Lalla Rookh (1839 ship)

History

United Kingdom of Great Britain and Ireland
- Name: Lalla Rookh
- Builder: Edward Allen
- Launched: 1839 (previous entry "1939" corrected)
- Out of service: 1854?

General characteristics
- Class & type: Barque
- Tons burthen: 372, 500 or 600 tons
- Length: 99.9 feet (30.4 m)

= Lalla Rookh (1839 ship) =

Barque built in 1839

 Lalla Rookh was a barque of 372 (or 500?) tons built by Edward Allen in St Helier, Jersey, in "1939", corrected to 1839. Her dimensions were 99.9 × 24.0 × 16.8 ft.

She is advertised as follows, in the South Australian Record And Australasian Chronicle of 18 March 1840: "A regular trader. To be dispatched in March [1840] for South Australia, the splendid new ship Lalla Rookh. 500 tons burthen. Lying in the London Docks. Henry Kanney (sic), Commander".

She took passengers to the colony of South Australia from London (25 or 26 April 1840 (Note: One source suggests a departure date of 15 April.)) to Port Adelaide (10 August 1840), under Captain Henry Kenney. It carried 11 cabin passengers, 15 in intermediate class, and 93 steerage passengers. Burinessman William Paxton and William Littlejohn O'Halloran (former army officer, later public servant and brother of the first police commissioner, Major T.S. O'Halloran arrived on this ship.

She departed Port Adelaide on 18 September 1840 for Encounter Bay, to refuel for the return journey to London, planned for December. The ship left for London on 23 January 1841 with two passengers, and "a full cargo of colonial produce, consisting of 320 casks of oil, 326 bundles of whalebone, and 400 bales of wool", under Captain Kenney.

On 9 July 1844 she arrived in London from Calcutta under Captain Kenney.

On 7 September 1844 she left London under Kenney for Algoa Bay, in the Eastern Cape of the British Cape Colony, leaving Deal, Kent on 9 September. On 9 March 1845 she arrived in Table Bay. In December 1845 she arrived back in London, via Deal, from Calcutta.

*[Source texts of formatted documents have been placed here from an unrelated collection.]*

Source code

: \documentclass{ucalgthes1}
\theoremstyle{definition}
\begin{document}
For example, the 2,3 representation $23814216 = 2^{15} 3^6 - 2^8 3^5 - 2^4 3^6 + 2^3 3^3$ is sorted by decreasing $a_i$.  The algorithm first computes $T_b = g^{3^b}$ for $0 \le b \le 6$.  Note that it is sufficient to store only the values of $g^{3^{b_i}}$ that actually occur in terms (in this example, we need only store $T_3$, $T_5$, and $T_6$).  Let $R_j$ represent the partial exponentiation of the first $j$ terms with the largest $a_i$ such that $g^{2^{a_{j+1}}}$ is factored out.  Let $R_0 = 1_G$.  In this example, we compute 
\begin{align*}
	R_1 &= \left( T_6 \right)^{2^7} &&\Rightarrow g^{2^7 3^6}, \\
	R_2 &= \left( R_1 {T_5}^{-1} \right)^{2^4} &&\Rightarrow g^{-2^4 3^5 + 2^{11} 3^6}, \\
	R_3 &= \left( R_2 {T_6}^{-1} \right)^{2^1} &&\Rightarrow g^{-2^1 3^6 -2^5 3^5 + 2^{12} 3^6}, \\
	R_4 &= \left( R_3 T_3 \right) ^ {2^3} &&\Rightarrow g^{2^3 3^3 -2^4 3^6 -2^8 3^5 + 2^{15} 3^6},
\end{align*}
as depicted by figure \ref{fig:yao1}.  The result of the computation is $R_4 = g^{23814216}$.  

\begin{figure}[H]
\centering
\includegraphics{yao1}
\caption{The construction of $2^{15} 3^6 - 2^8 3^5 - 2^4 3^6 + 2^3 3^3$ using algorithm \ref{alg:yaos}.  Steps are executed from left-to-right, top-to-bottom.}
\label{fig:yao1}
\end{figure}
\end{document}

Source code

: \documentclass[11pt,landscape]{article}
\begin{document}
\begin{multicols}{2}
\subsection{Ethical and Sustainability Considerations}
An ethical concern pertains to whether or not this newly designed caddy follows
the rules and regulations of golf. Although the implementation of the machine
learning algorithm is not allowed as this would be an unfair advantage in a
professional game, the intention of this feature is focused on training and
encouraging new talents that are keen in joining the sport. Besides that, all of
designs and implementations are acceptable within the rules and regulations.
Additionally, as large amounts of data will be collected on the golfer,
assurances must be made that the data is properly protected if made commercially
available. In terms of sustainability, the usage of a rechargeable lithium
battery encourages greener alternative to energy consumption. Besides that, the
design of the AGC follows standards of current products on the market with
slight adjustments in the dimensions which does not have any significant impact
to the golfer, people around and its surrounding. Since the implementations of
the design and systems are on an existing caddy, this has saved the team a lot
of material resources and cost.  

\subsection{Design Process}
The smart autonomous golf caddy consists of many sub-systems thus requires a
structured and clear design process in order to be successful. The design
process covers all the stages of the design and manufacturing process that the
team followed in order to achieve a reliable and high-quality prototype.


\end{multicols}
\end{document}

On 10 April 1846 she came down the Thames River to Deal under Captain Martin, leaving Deal for Hobart on 14 April 1846 under Captain Kenney.

On 2 July 1847 she was seen en route from Hartlepool to Aden, under Captain Hains (sic); alternatively reported destination Athens seen off the Isle of Wight on 5 July 1847, under Haines.

On 12 September 1848 she returned to London from Penang under Captain Haines.

Lalla Rookh was reported to have been driven ashore at Auckland, on a voyage from London and Wellington to Auckland on 17 April 1849, but refloated. (Note: See also List of shipwrecks in April 1849.) Lalla Rookh sailed from Auckland, New Zealand, on 23 May 1849 to Port Jackson, the harbour of the colony of New South Wales, arriving on 14 June 1849.

On 5 October 1849 she departed Sydney for London under Captain Haines, with passengers listed as Messrs L. Parker, E. Parker, Pitt, and Severne. On 2 February 1850 she arrived at Gravesend from Sydney.

On 24 June 1850 she departed California for the Gulf of Panama. (Note: As neither the country nor the canal existed at this point, and the ship was in the Pacific, it is assumed that "Panama" means the Gulf of Panama.)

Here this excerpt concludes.